会社としては、社員が1万時間に達するまで諦めずに成長し続けられるように方針を立てることが重要ですし、現場の上司や先輩にも少し長いスパンでしっかりと教育し続け、フォローするよう意識を変えていく必要があります。
日本の社長は「50人」に1人と覚えておくと、高級品市場が見える
●意外と多い日本の社長の数
ビジネスパーソンであれば、中小企業の社長や取締役と面談するケースも少なくないでしょう。
では、日本には「社長」はいったいどのくらい存在するのでしょうか。
国税庁の平成29年(2017年)会社標本調査によると、日本の会社数は270万6627社となっています。
日本の人口は1.2億人なので、1.2億人÷270万人=44.44となり、だいたい50人に1人が社長だといえます。
労働者人口は6720万人(2017年データ、総務省発表)なので、6720万人÷270万人=24.88となり、なんと、約25人、いわば学校の1クラスで1人は社長をしているという結果になります。
こう考えると、「誰が買えるんだ?」と思うような高級時計や、「誰が住むのだろう?」と思うような高級マンションの市場が、常に賑わっている理由もうなずけます。
●社長の年収はどれくらいか
では、実際のところ社長の年収はいったいどれくらいなのでしょうか。
労務行政研究所が2019年に出した調査によると、社長の平均年収は4000万円台というデータが出ています。
ただし、この調査母数となった企業は、全国証券市場の上場企業(振興市場の上場企業も含む)3467社と、上場企業に匹敵する非上場企業(資本金5億円以上かつ従業員500人以上。一部「資本金5億円以上または従業員500人以上」を含む)70社の合計3717社の回答のため、中小企業の数字とはかなり大きな開きがあります。
では、中小企業の社長の年収について、参考となる数字を紹介しましょう。
日本実業出版社の「月刊企業実務」(2010年12月発行)のアンケートのデータによると、社長の年間給与合計の平均額は「2020万円」です(購読者7000社のうち有効回答212社)。

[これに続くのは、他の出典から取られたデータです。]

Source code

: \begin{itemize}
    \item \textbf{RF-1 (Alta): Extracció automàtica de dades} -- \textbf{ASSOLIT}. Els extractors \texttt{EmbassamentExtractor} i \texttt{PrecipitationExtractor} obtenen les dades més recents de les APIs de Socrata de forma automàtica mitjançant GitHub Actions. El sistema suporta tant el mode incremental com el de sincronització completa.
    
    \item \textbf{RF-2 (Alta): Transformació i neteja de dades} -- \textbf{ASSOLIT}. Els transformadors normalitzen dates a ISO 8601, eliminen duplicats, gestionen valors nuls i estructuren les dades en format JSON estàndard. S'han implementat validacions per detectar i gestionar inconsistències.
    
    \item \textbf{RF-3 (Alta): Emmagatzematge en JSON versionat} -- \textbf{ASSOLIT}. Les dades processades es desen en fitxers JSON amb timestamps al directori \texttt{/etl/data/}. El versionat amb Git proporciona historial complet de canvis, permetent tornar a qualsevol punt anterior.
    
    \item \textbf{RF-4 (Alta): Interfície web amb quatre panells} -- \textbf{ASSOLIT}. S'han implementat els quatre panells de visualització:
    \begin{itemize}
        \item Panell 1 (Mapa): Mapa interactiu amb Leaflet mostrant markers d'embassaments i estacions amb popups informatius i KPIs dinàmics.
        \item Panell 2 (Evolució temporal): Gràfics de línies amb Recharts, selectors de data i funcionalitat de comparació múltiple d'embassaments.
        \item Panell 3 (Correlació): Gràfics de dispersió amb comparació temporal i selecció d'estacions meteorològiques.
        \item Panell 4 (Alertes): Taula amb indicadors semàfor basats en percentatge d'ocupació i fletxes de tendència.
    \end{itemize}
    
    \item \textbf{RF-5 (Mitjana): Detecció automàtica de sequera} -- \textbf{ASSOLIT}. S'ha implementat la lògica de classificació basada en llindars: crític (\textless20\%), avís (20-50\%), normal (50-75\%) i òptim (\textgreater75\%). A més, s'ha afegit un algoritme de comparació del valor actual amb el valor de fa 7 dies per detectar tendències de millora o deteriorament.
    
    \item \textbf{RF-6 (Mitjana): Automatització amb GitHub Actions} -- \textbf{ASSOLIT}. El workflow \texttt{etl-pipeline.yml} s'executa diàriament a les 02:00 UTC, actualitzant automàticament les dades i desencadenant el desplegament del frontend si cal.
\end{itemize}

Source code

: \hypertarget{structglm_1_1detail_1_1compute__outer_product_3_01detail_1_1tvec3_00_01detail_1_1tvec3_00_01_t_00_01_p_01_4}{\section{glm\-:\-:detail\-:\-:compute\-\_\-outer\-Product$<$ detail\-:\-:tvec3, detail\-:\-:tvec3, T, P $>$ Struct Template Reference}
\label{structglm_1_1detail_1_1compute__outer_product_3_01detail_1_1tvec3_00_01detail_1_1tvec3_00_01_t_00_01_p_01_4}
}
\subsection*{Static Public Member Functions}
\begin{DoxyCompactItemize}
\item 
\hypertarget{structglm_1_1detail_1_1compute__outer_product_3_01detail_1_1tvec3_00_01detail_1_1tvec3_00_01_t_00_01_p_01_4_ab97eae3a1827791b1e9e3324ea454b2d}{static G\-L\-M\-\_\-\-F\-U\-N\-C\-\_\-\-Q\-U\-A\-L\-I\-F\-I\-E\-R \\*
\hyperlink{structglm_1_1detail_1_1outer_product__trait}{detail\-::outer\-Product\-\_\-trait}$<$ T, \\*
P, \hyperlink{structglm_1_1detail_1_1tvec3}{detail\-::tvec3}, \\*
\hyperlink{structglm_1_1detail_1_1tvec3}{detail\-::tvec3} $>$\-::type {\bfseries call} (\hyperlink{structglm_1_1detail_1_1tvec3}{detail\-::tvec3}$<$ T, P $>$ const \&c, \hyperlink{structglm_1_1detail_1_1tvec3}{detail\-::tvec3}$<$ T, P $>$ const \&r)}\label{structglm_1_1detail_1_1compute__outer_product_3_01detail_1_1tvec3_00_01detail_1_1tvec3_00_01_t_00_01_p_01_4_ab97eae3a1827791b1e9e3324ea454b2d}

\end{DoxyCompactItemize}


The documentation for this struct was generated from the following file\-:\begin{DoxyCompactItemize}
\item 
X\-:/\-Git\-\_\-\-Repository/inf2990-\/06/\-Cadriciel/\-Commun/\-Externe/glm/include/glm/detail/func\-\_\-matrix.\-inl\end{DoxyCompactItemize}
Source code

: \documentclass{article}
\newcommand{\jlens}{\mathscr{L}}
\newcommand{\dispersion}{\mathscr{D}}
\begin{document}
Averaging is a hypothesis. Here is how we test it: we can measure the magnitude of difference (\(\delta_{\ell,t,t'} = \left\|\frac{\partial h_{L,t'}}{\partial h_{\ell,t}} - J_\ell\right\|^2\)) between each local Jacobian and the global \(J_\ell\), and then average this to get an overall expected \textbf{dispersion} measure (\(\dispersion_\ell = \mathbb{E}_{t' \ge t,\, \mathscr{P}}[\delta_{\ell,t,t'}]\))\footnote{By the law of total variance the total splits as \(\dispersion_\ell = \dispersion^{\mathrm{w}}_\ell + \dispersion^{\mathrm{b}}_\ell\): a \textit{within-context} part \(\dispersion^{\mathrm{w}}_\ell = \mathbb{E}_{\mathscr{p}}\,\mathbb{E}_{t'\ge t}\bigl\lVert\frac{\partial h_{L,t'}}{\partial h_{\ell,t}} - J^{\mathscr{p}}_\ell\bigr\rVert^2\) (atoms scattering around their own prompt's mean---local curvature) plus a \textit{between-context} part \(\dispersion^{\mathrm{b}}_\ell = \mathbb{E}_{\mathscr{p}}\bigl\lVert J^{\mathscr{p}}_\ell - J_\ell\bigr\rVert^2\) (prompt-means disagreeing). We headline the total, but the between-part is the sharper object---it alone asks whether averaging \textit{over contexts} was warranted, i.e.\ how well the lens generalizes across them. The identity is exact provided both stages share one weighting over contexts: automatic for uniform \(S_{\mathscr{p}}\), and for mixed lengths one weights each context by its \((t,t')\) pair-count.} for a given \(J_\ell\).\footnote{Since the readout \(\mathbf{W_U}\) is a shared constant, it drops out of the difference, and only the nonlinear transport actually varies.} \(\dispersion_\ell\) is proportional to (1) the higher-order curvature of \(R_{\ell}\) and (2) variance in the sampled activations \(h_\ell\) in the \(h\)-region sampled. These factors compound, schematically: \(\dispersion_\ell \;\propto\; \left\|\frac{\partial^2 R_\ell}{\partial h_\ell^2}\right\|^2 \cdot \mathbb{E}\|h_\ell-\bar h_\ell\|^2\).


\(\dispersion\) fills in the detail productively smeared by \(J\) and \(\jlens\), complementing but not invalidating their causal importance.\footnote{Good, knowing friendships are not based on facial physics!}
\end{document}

しかし、このアンケートでは、突出して年収が多い人がいたのか、一番回答数の多かったのは「1200万円以上、1800万円未満」でした。このゾーンが212社のうちの約4割を占めます。つまり、このあたりがボリュームゾーンということです。
ちなみに、2014年に日本実業出版社が行った、中小企業を対象としたアンケート調査では、社長の平均報酬月額は120.4万円、年間賞与は302.9万円となっています。年収でいうと、約1750万円といったところでしょうか。
これくらいの収入であれば、ある程度の高級商品にも手が届きそうです。新車が買えるくらいの時計の販売価格も、法外な値段ではないように感じます。
一般の会社員の人からすると、この年収は高いほうだと思いますが、普段から経営者と接している私から見ると安すぎるように感じます。
社長は常に会社のことを一番に考え、場合によっては個人名義で借り入れも行い、会社が倒産した時にはもっとも大きなリスクを負うからです。新入社員の年収が300万円だとすると、社員4〜6人分の金額です。
「社長になれば、食事や交際費など、経費で落とせるものも多いじゃないか」と言う人もいますが、経費といっても、“タダ”ではありません。
日本では、どうしても高い給料をもらっていると、叩かれたり、疎まれたりする風潮にあるような気がしますが、しっかりと社長業を務めている社長には、適切な報酬が得られる社会になってほしいものです。
そして、社長には遠慮することなく高級商品を購入してもらうことが、ひいては日本の景気をよくする一助になるかもしれません。